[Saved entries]

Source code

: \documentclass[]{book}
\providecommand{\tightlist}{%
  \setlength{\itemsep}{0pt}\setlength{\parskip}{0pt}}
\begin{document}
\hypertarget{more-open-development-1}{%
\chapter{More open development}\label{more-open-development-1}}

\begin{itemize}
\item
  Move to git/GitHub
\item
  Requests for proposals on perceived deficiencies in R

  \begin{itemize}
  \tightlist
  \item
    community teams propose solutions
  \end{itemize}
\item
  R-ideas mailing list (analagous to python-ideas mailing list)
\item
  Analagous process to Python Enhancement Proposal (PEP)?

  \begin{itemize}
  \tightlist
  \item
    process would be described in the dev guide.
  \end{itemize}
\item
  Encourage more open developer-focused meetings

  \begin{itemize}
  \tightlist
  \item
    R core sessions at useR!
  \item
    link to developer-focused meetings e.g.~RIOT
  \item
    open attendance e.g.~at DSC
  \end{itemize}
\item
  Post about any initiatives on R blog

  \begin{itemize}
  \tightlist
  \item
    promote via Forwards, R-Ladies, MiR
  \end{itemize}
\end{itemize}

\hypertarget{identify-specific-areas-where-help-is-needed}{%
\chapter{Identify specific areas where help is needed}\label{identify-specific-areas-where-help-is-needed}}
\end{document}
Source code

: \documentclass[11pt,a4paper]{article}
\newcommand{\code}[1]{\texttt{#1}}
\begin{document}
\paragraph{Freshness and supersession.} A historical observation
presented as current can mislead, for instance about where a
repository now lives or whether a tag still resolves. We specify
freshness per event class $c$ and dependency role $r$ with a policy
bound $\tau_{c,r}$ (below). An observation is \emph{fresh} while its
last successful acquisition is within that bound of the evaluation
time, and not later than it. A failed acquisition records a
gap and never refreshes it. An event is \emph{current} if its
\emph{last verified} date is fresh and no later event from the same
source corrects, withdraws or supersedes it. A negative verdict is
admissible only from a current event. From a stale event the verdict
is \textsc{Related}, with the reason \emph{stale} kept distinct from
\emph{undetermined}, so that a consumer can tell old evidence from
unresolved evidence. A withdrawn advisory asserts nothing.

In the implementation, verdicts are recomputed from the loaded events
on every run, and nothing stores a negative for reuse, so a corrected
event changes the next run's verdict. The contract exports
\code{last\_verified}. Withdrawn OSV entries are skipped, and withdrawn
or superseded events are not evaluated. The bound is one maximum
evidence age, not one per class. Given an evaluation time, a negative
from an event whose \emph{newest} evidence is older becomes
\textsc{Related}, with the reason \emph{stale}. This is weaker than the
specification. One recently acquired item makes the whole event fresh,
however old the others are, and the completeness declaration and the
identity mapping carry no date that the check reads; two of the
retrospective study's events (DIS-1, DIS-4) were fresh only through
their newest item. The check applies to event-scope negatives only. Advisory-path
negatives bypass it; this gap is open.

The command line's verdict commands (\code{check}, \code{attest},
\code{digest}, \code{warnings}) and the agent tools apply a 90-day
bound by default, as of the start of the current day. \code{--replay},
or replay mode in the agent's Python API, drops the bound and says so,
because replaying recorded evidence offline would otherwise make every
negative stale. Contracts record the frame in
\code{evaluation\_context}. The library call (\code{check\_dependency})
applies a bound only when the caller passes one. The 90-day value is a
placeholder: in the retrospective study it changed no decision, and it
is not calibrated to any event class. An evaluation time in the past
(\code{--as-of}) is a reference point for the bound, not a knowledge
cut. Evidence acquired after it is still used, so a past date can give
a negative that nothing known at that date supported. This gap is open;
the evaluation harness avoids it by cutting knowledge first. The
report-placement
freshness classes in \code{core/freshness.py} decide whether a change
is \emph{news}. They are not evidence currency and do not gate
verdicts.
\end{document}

...

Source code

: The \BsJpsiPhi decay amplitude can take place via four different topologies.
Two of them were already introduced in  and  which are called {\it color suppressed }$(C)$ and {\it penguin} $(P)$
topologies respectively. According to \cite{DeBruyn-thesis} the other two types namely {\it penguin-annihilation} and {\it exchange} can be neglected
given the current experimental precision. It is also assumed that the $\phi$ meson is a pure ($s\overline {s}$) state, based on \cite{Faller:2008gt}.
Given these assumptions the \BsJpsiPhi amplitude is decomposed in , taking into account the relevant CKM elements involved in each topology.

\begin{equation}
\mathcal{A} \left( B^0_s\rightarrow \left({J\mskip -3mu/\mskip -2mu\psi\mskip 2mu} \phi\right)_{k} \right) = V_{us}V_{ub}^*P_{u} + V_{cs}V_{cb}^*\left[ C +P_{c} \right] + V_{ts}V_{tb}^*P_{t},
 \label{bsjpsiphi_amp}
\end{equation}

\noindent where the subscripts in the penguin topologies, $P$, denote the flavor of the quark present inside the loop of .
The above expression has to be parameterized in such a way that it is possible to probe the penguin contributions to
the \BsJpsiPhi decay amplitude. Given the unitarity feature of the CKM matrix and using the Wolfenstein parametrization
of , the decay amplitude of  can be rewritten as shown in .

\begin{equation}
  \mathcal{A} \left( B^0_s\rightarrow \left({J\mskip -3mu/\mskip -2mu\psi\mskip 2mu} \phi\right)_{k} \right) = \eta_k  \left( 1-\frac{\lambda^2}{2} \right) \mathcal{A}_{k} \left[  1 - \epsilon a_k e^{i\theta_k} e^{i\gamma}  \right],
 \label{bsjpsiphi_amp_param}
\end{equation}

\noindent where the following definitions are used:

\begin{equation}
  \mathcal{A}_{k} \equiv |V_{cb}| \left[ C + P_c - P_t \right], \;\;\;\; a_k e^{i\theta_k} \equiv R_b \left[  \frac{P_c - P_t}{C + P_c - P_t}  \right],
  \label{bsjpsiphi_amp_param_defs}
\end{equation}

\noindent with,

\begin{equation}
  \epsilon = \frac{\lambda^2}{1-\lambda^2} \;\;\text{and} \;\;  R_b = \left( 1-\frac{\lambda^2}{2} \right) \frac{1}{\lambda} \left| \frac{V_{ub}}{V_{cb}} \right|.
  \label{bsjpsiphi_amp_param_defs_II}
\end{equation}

## [Description of the task]
From the records above, report the number of lines that hold the string "agent" and add nothing.

## [Solution for this problem]
2